Other cabinet members who boycotted the decision included the Madhesi People’s Rights’ Forum, Sadbhavana party and CPN-United. Said General Secretary of CPN-United, “Prachanda made the proposal despite opposition from other parties,” adding that the Maoist unilateral decision has thus isolated itself from the rest of the floundering government.
As for General Katawal, he has remained consistently defiant and refused to accept Prachanda’s letter that ousted him, pointing out that the only person who has the authority to fire him is the President of Nepal, Ram Baran Yadav.

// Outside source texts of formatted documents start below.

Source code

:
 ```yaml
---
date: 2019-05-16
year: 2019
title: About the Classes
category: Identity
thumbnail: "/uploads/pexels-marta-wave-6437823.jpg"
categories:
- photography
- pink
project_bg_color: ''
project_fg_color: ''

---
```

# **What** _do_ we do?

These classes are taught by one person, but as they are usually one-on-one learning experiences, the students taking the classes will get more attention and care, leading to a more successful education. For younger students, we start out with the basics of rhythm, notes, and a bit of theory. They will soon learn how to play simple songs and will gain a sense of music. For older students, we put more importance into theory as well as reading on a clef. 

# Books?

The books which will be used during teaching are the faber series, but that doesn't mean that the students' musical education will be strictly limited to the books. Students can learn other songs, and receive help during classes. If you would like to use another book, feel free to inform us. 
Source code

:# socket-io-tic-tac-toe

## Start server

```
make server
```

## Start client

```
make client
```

Meanwhile, President Yadav rejected the ouster in a letter written to Katawal, calling the Prime Minister’s move unconstitutional. The letter was delivered to Katawal's office late Sunday night and copies were also sent to Prime Minister Pushpa Kamal Dahal's residence. Yadav was the first person elected as president in Nepal, where a centuries-old monarchy was so recently abolished. The army is officially under the president's command, not the prime minister. Yadav is a member of the Nepali Congress, the main opposition party, which has vowed to fight the decision.
Prachanda’s decision came despite domestic and international calls against such a move, including from India, which had repeatedly conveyed its concern over the planned sacking of Katawal. Indian ambassador Rakesh Sood met Prachanda on 26 April for a fourth meeting in ten days. Obviously, those meetings left Prachanda unmoved.
Some political analysts are now characterizing the teetering Maoist government as on the verge of implosion.
This, however, did not stop thousands of demonstrators filling the streets of Kathmandu. Maoist youths waved red flags and rejoiced, declaring a “victory for people’s views”. Other student unions affiliated with the main opposition Nepali Congress paralyzed traffic, (particularly around university campuses), in protest of Prachanda’s “non-constitutional ousting” of Katawal.
The plot thickens as the Maoists flourish their one-party decision-making policy in a country already peeling away from their heavy-handed agenda. Lt.Gen. Kul Bahadur Khadka, the number two in the army and -- according to the Wall Street Journal -- “a confidant of Prachanda”, was named as acting Army chief to replace General Katawal.